* _HOW TO COMPLETE THIS TASK_
Repeat exactly the lines of the entries below from the one with "The following are" through the one with "### Examples", both ends included, and nothing else.

>>>

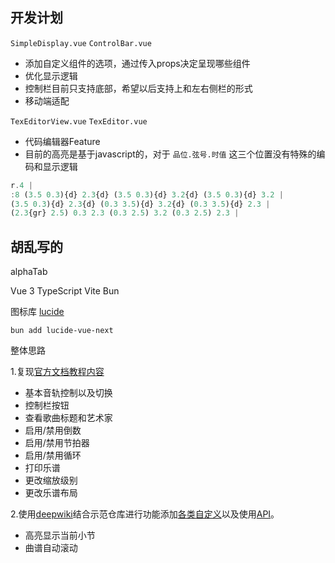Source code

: 

## 开发计划

`SimpleDisplay.vue` `ControlBar.vue`

- 添加自定义组件的选项，通过传入props决定呈现哪些组件
- 优化显示逻辑
- 控制栏目前只支持底部，希望以后支持上和左右侧栏的形式
- 移动端适配

`TexEditorView.vue` `TexEditor.vue`

- 代码编辑器Feature
- 目前的高亮是基于javascript的，对于 `品位.弦号.时值` 这三个位置没有特殊的编码和显示逻辑

```js
r.4 | 
:8 (3.5 0.3){d} 2.3{d} (3.5 0.3){d} 3.2{d} (3.5 0.3){d} 3.2 |
(3.5 0.3){d} 2.3{d} (0.3 3.5){d} 3.2{d} (0.3 3.5){d} 2.3 |
(2.3{gr} 2.5) 0.3 2.3 (0.3 2.5) 3.2 (0.3 2.5) 2.3 |
```



## 胡乱写的

alphaTab

Vue 3
TypeScript
Vite
Bun

图标库 [lucide](https://lucide.dev/)

`bun add lucide-vue-next`

整体思路

1.复现[官方文档教程内容](https://www.alphatab.net/docs/tutorial-web/introduction)

- 基本音轨控制以及切换
- 控制栏按钮
- 查看歌曲标题和艺术家
- 启用/禁用倒数
- 启用/禁用节拍器
- 启用/禁用循环
- 打印乐谱
- 更改缩放级别
- 更改乐谱布局

2.使用[deepwiki](https://deepwiki.com/CoderLine/alphaTabWebsite)结合示范仓库进行功能添加[各类自定义](https://www.alphatab.net/docs/guides/coloring)以及使用[API](https://www.alphatab.net/docs/reference/settings/)。

- 高亮显示当前小节
- 曲谱自动滚动


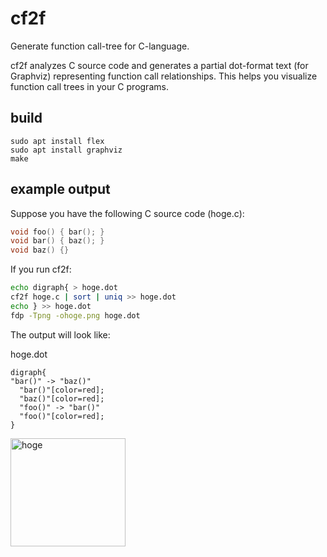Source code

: # cf2f
Generate function call-tree for C-language.

cf2f analyzes C source code and generates a partial dot-format text (for Graphviz) representing function call relationships.
This helps you visualize function call trees in your C programs.

## build
```
sudo apt install flex
sudo apt install graphviz
make
```

## example output
Suppose you have the following C source code (hoge.c):

```C
void foo() { bar(); }
void bar() { baz(); }
void baz() {}
```

If you run cf2f:

```sh
echo digraph{ > hoge.dot
cf2f hoge.c | sort | uniq >> hoge.dot
echo } >> hoge.dot
fdp -Tpng -ohoge.png hoge.dot
```

The output will look like:

hoge.dot
```
digraph{
"bar()" -> "baz()"
  "bar()"[color=red];
  "baz()"[color=red];
  "foo()" -> "bar()"
  "foo()"[color=red];
}
```

<img width="184" height="173" alt="hoge" src="https://github.com/user-attachments/assets/fc9537f6-b479-4241-9331-22d912b2a0d4" />
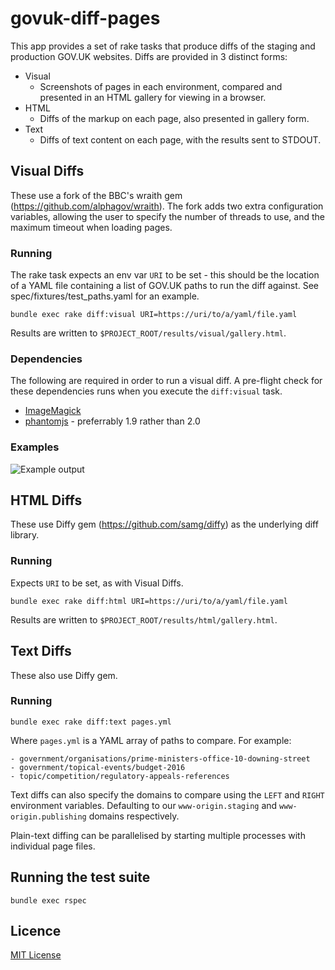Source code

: # govuk-diff-pages

This app provides a set of rake tasks that produce diffs of the staging and
production GOV.UK websites. Diffs are provided in 3 distinct forms:

* Visual
  * Screenshots of pages in each environment, compared and presented in an HTML
    gallery for viewing in a browser.
* HTML
  * Diffs of the markup on each page, also presented in gallery form.
* Text
  * Diffs of text content on each page, with the results sent to STDOUT.

## Visual Diffs
These use a fork of the BBC's wraith gem (https://github.com/alphagov/wraith).
The fork adds two extra configuration variables, allowing the user to specify
the number of threads to use, and the maximum timeout when loading pages.

### Running
The rake task expects an env var `URI` to be set - this should be the location
of a YAML file containing a list of GOV.UK paths to run the diff against. See
spec/fixtures/test_paths.yaml for an example.

    bundle exec rake diff:visual URI=https://uri/to/a/yaml/file.yaml

Results are written to `$PROJECT_ROOT/results/visual/gallery.html`.

### Dependencies
The following are required in order to run a visual diff. A pre-flight check
for these dependencies runs when you execute the `diff:visual` task.

- [ImageMagick](http://www.imagemagick.org/script/index.php)
- [phantomjs](http://phantomjs.org/) - preferrably 1.9 rather than 2.0

### Examples
![Example output](docs/screenshots/gallery.png?raw=true "Example gallery of
differing pages")

## HTML Diffs
These use Diffy gem (https://github.com/samg/diffy) as the underlying diff
library.

### Running
Expects `URI` to be set, as with Visual Diffs.

    bundle exec rake diff:html URI=https://uri/to/a/yaml/file.yaml

Results are written to `$PROJECT_ROOT/results/html/gallery.html`.

## Text Diffs
These also use Diffy gem.

### Running
    bundle exec rake diff:text pages.yml

Where `pages.yml` is a YAML array of paths to compare. For example:

```
- government/organisations/prime-ministers-office-10-downing-street
- government/topical-events/budget-2016
- topic/competition/regulatory-appeals-references
```

Text diffs can also specify the domains to compare using the `LEFT` and `RIGHT`
environment variables. Defaulting to our `www-origin.staging` and
`www-origin.publishing` domains respectively.

Plain-text diffing can be parallelised by starting multiple processes with
individual page files.

## Running the test suite

    bundle exec rspec

## Licence

[MIT License](LICENCE.txt)
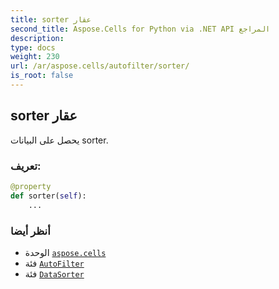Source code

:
 ```yaml
---
title: sorter عقار
second_title: Aspose.Cells for Python via .NET API المراجع
description:
type: docs
weight: 230
url: /ar/aspose.cells/autofilter/sorter/
is_root: false
---
```

##  sorter عقار

يحصل على البيانات sorter.
###  تعريف:
```python
@property
def sorter(self):
    ...
```

###  أنظر أيضا
* الوحدة [`aspose.cells`](../../)
* فئة [`AutoFilter`](/cells/python-net/ar/aspose.cells/autofilter)
* فئة [`DataSorter`](/cells/python-net/ar/aspose.cells/datasorter)
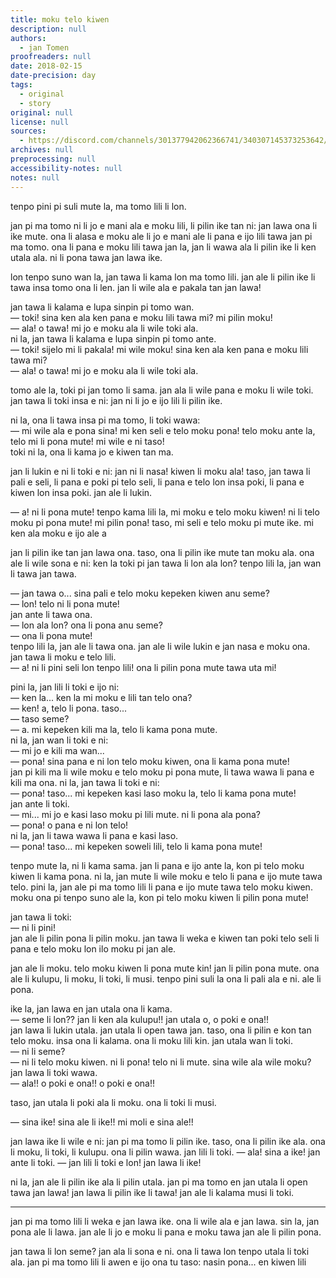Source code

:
 ```yaml
---
title: moku telo kiwen
description: null
authors:
  - jan Tomen
proofreaders: null
date: 2018-02-15
date-precision: day
tags:
  - original
  - story
original: null
license: null
sources:
  - https://discord.com/channels/301377942062366741/340307145373253642/413499195417296916
archives: null
preprocessing: null
accessibility-notes: null
notes: null
---
```


tenpo pini pi suli mute la, ma tomo lili li lon.

jan pi ma tomo ni li jo e mani ala e moku lili, li pilin ike tan ni: jan lawa ona li ike mute. ona li alasa e moku ale li jo e mani ale li pana e ijo lili tawa jan pi ma tomo. ona li pana e moku lili tawa jan la, jan li wawa ala li pilin ike li ken utala ala. ni li pona tawa jan lawa ike.

lon tenpo suno wan la, jan tawa li kama lon ma tomo lili. jan ale li pilin ike li tawa insa tomo ona li len. jan li wile ala e pakala tan jan lawa!

jan tawa li kalama e lupa sinpin pi tomo wan.  \
— toki! sina ken ala ken pana e moku lili tawa mi? mi pilin moku!  \
— ala! o tawa! mi jo e moku ala li wile toki ala.  \
ni la, jan tawa li kalama e lupa sinpin pi tomo ante.  \
— toki! sijelo mi li pakala! mi wile moku! sina ken ala ken pana e moku lili tawa mi?  \
— ala! o tawa! mi jo e moku ala li wile toki ala.

tomo ale la, toki pi jan tomo li sama. jan ala li wile pana e moku li wile toki. jan tawa li toki insa e ni: jan ni li jo e ijo lili li pilin ike.

ni la, ona li tawa insa pi ma tomo, li toki wawa:  \
— mi wile ala e pona sina! mi ken seli e telo moku pona! telo moku ante la, telo mi li pona mute! mi wile e ni taso!  \
toki ni la, ona li kama jo e kiwen tan ma.

jan li lukin e ni li toki e ni: jan ni li nasa! kiwen li moku ala! taso, jan tawa li pali e seli, li pana e poki pi telo seli, li pana e telo lon insa poki, li pana e kiwen lon insa poki. jan ale li lukin.

— a! ni li pona mute! tenpo kama lili la, mi moku e telo moku kiwen! ni li telo moku pi pona mute! mi pilin pona! taso, mi seli e telo moku pi mute ike. mi ken ala moku e ijo ale a

jan li pilin ike tan jan lawa ona. taso, ona li pilin ike mute tan moku ala. ona ale li wile sona e ni: ken la toki pi jan tawa li lon ala lon? tenpo lili la, jan wan li tawa jan tawa.

— jan tawa o... sina pali e telo moku kepeken kiwen anu seme?  \
— lon! telo ni li pona mute!  \
jan ante li tawa ona.  \
— lon ala lon? ona li pona anu seme?  \
— ona li pona mute!  \
tenpo lili la, jan ale li tawa ona. jan ale li wile lukin e jan nasa e moku ona.  \
jan tawa li moku e telo lili.  \
— a! ni li pini seli lon tenpo lili! ona li pilin pona mute tawa uta mi!

pini la, jan lili li toki e ijo ni:  \
— ken la... ken la mi moku e lili tan telo ona?  \
— ken! a, telo li pona. taso...  \
— taso seme?  \
— a. mi kepeken kili ma la, telo li kama pona mute.  \
ni la, jan wan li toki e ni:  \
— mi jo e kili ma wan...  \
— pona! sina pana e ni lon telo moku kiwen, ona li kama pona mute!  \
jan pi kili ma li wile moku e telo moku pi pona mute, li tawa wawa li pana e kili ma ona. ni la, jan tawa li toki e ni:  \
— pona! taso... mi kepeken kasi laso moku la, telo li kama pona mute!  \
jan ante li toki.  \
— mi... mi jo e kasi laso moku pi lili mute. ni li pona ala pona?  \
— pona! o pana e ni lon telo!  \
ni la, jan li tawa wawa li pana e kasi laso.  \
— pona! taso... mi kepeken soweli lili, telo li kama pona mute!

tenpo mute la, ni li kama sama. jan li pana e ijo ante la, kon pi telo moku kiwen li kama pona. ni la, jan mute li wile moku e telo li pana e ijo mute tawa telo. pini la, jan ale pi ma tomo lili li pana e ijo mute tawa telo moku kiwen. moku ona pi tenpo suno ale la, kon pi telo moku kiwen li pilin pona mute!

jan tawa li toki:  \
— ni li pini!  \
jan ale li pilin pona li pilin moku. jan tawa li weka e kiwen tan poki telo seli li pana e telo moku lon ilo moku pi jan ale.

jan ale li moku. telo moku kiwen li pona mute kin! jan li pilin pona mute. ona ale li kulupu, li moku, li toki, li musi. tenpo pini suli la ona li pali ala e ni. ale li pona.

ike la, jan lawa en jan utala ona li kama.  \
— seme li lon?? jan li ken ala kulupu!! jan utala o, o poki e ona!!  \
jan lawa li lukin utala. jan utala li open tawa jan. taso, ona li pilin e kon tan telo moku. insa ona li kalama. ona li moku lili kin. jan utala wan li toki.  \
— ni li seme?  \
— ni li telo moku kiwen. ni li pona! telo ni li mute. sina wile ala wile moku?  \
jan lawa li toki wawa.  \
— ala!! o poki e ona!! o poki e ona!!

taso, jan utala li poki ala li moku. ona li toki li musi.

— sina ike! sina ale li ike!! mi moli e sina ale!!

jan lawa ike li wile e ni: jan pi ma tomo li pilin ike. taso, ona li pilin ike ala. ona li moku, li toki, li kulupu. ona li pilin wawa.
jan lili li toki.
— ala! sina a ike!
jan ante li toki.
— jan lili li toki e lon! jan lawa li ike!

ni la, jan ale li pilin ike ala li pilin utala. jan pi ma tomo en jan utala li open tawa jan lawa! jan lawa li pilin ike li tawa! jan ale li kalama musi li toki.

---

jan pi ma tomo lili li weka e jan lawa ike. ona li wile ala e jan lawa. sin la, jan pona ale li lawa. jan ale li jo e moku li pana e moku tawa jan ale li pilin pona.

jan tawa li lon seme? jan ala li sona e ni. ona li tawa lon tenpo utala li toki ala. jan pi ma tomo lili li awen e ijo ona tu taso: nasin pona... en kiwen lili
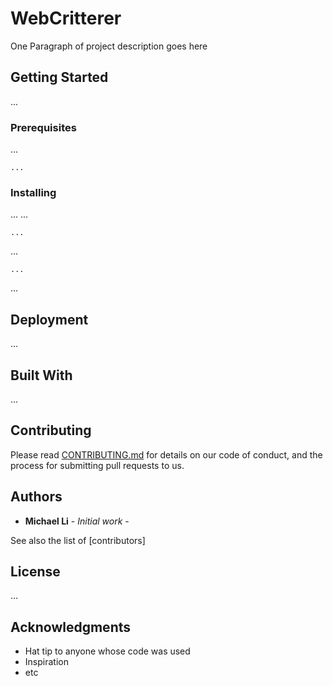 # WebCritterer

One Paragraph of project description goes here

## Getting Started

...

### Prerequisites

...

```
...
```

### Installing

...
...

```
...
```

...

```
...
```
...


## Deployment

...

## Built With

...

## Contributing

Please read [CONTRIBUTING.md](https://gist.github.com/PurpleBooth/b24679402957c63ec426) for details on our code of conduct, and the process for submitting pull requests to us.

## Authors

* **Michael Li** - *Initial work* -

See also the list of [contributors]

## License

...

## Acknowledgments

* Hat tip to anyone whose code was used
* Inspiration
* etc

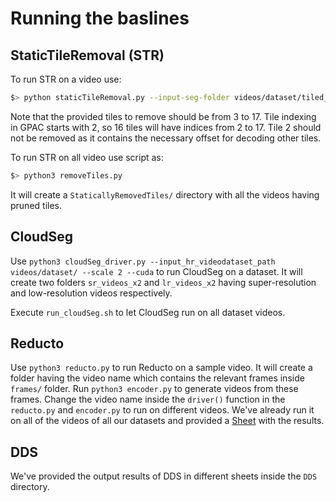 # Running the baslines
## StaticTileRemoval (STR)
To run STR on a video use: 
``` bash
$> python staticTileRemoval.py --input-seg-folder videos/dataset/tiled_4x4_mp4/video_name --tiles-to-remove 3 4 5 6
```
Note that the provided tiles to remove should be from 3 to 17. Tile indexing in GPAC starts with 2, so 16 tiles will have indices from 2 to 17. Tile 2 should not be removed as it contains the necessary offset for decoding other tiles.

To run STR on all video use script as:
``` bash
$> python3 removeTiles.py
```
It will create a `StaticallyRemovedTiles/` directory with all the videos having pruned tiles.

## CloudSeg
Use `python3 cloudSeg_driver.py --input_hr_videodataset_path videos/dataset/ --scale 2 --cuda` to run CloudSeg on a dataset. It will create two folders `sr_videos_x2` and `lr_videos_x2` having super-resolution and low-resolution videos respectively.

Execute `run_cloudSeg.sh` to let CloudSeg run on all dataset videos.

## Reducto
Use `python3 reducto.py` to run Reducto on a sample video. It will create a folder having the video name which contains the relevant frames inside `frames/` folder. Run `python3 encoder.py` to generate videos from these frames. Change the video name inside the `driver()` function in the `reducto.py` and `encoder.py` to run on different videos. We've already run it on all of the videos of all our datasets and provided a [Sheet](Reducto/Reducto-results.xlsx) with the results. 

## DDS
We've provided the output results of DDS in different sheets inside the `DDS` directory. 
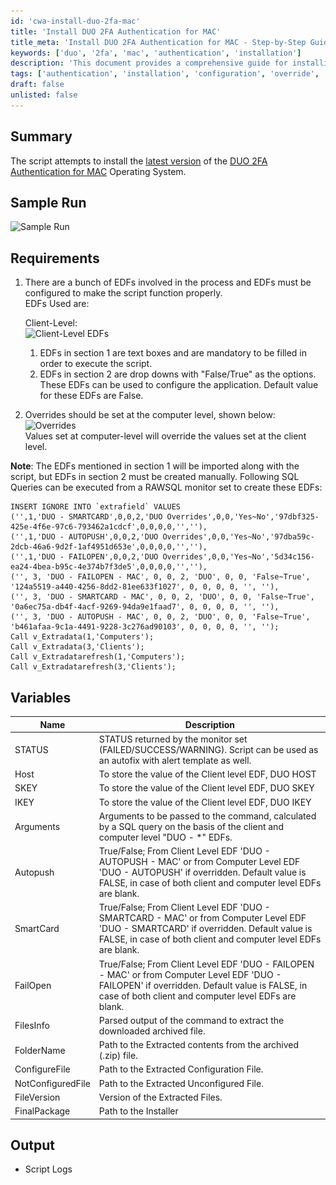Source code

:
 ```yaml
---
id: 'cwa-install-duo-2fa-mac'
title: 'Install DUO 2FA Authentication for MAC'
title_meta: 'Install DUO 2FA Authentication for MAC - Step-by-Step Guide'
keywords: ['duo', '2fa', 'mac', 'authentication', 'installation']
description: 'This document provides a comprehensive guide for installing the latest version of DUO 2FA Authentication for MAC OS. It includes requirements, variables, and SQL queries needed for proper configuration and execution of the installation script.'
tags: ['authentication', 'installation', 'configuration', 'override', 'mac']
draft: false
unlisted: false
---
```

## Summary

The script attempts to install the [latest version](https://dl.duosecurity.com/MacLogon-latest.zip) of the [DUO 2FA Authentication for MAC](https://duo.com/docs/macos) Operating System.

## Sample Run

![Sample Run](..\..\..\static\img\SWM---Software-Install---DUO---Install-MFA-Authentication-for-MAC\image_1.png)

## Requirements

1. There are a bunch of EDFs involved in the process and EDFs must be configured to make the script function properly.  
   EDFs Used are:  

   Client-Level:  
   ![Client-Level EDFs](..\..\..\static\img\SWM---Software-Install---DUO---Install-MFA-Authentication-for-MAC\image_2.png)  
   1. EDFs in section 1 are text boxes and are mandatory to be filled in order to execute the script.
   2. EDFs in section 2 are drop downs with "False/True" as the options. These EDFs can be used to configure the application. Default value for these EDFs are False.

2. Overrides should be set at the computer level, shown below:  
   ![Overrides](..\..\..\static\img\SWM---Software-Install---DUO---Install-MFA-Authentication-for-MAC\image_3.png)  
   Values set at computer-level will override the values set at the client level.

**Note**: The EDFs mentioned in section 1 will be imported along with the script, but EDFs in section 2 must be created manually. Following SQL Queries can be executed from a RAWSQL monitor set to create these EDFs:

```
INSERT IGNORE INTO `extrafield` VALUES
('',1,'DUO - SMARTCARD',0,0,2,'DUO Overrides',0,0,'Yes~No','97dbf325-425e-4f6e-97c6-793462a1cdcf',0,0,0,0,'',''),
('',1,'DUO - AUTOPUSH',0,0,2,'DUO Overrides',0,0,'Yes~No','97dba59c-2dcb-46a6-9d2f-1af4951d653e',0,0,0,0,'',''),
('',1,'DUO - FAILOPEN',0,0,2,'DUO Overrides',0,0,'Yes~No','5d34c156-ea24-4bea-b95c-4e374b7f3de5',0,0,0,0,'',''),
('', 3, 'DUO - FAILOPEN - MAC', 0, 0, 2, 'DUO', 0, 0, 'False~True', '124a5519-a440-4256-8dd2-81ee633f1027', 0, 0, 0, 0, '', ''),
('', 3, 'DUO - SMARTCARD - MAC', 0, 0, 2, 'DUO', 0, 0, 'False~True', '0a6ec75a-db4f-4acf-9269-94da9e1faad7', 0, 0, 0, 0, '', ''),
('', 3, 'DUO - AUTOPUSH - MAC', 0, 0, 2, 'DUO', 0, 0, 'False~True', 'b461afaa-9c1a-4491-9228-3c276ad90103', 0, 0, 0, 0, '', '');
Call v_Extradata(1,'Computers');
Call v_Extradata(3,'Clients');
Call v_Extradatarefresh(1,'Computers');
Call v_Extradatarefresh(3,'Clients');
```

## Variables

| Name          | Description                                                                                                                                         |
|---------------|-----------------------------------------------------------------------------------------------------------------------------------------------------|
| STATUS        | STATUS returned by the monitor set (FAILED/SUCCESS/WARNING). Script can be used as an autofix with alert template as well.                        |
| Host          | To store the value of the Client level EDF, DUO HOST                                                                                             |
| SKEY          | To store the value of the Client level EDF, DUO SKEY                                                                                             |
| IKEY          | To store the value of the Client level EDF, DUO IKEY                                                                                             |
| Arguments      | Arguments to be passed to the command, calculated by a SQL query on the basis of the client and computer level "DUO - *" EDFs.                   |
| Autopush      | True/False; From Client Level EDF 'DUO - AUTOPUSH - MAC' or from Computer Level EDF 'DUO - AUTOPUSH' if overridden. Default value is FALSE, in case of both client and computer level EDFs are blank. |
| SmartCard     | True/False; From Client Level EDF 'DUO - SMARTCARD - MAC' or from Computer Level EDF 'DUO - SMARTCARD' if overridden. Default value is FALSE, in case of both client and computer level EDFs are blank. |
| FailOpen      | True/False; From Client Level EDF 'DUO - FAILOPEN - MAC' or from Computer Level EDF 'DUO - FAILOPEN' if overridden. Default value is FALSE, in case of both client and computer level EDFs are blank. |
| FilesInfo     | Parsed output of the command to extract the downloaded archived file.                                                                             |
| FolderName    | Path to the Extracted contents from the archived (.zip) file.                                                                                     |
| ConfigureFile | Path to the Extracted Configuration File.                                                                                                         |
| NotConfiguredFile | Path to the Extracted Unconfigured File.                                                                                                         |
| FileVersion   | Version of the Extracted Files.                                                                                                                    |
| FinalPackage  | Path to the Installer                                                                                                                              |

## Output

- Script Logs


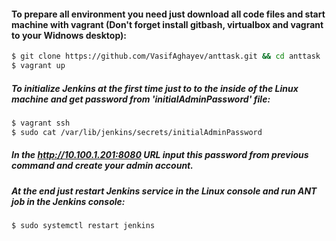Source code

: #### To prepare all environment you need just download all code files and start machine with vagrant (Don't forget install gitbash, virtualbox and vagrant to your Widnows desktop):
```bash
$ git clone https://github.com/VasifAghayev/anttask.git && cd anttask
$ vagrant up
```

##### To initialize Jenkins at the first time just to to the inside of the Linux machine and get password from 'initialAdminPassword' file:
```bash
$ vagrant ssh
$ sudo cat /var/lib/jenkins/secrets/initialAdminPassword
```

##### In the http://10.100.1.201:8080 URL input this password from previous command and create your admin account.

##### At the end just restart Jenkins service in the Linux console and run ANT job in the Jenkins console:
```bash
$ sudo systemctl restart jenkins
```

<<<

* _WRITTEN RESPONSE_
The following are required in order to run a visual diff. A pre-flight check
for these dependencies runs when you execute the `diff:visual` task.

- [ImageMagick](http://www.imagemagick.org/script/index.php)
- [phantomjs](http://phantomjs.org/) - preferrably 1.9 rather than 2.0

### Examples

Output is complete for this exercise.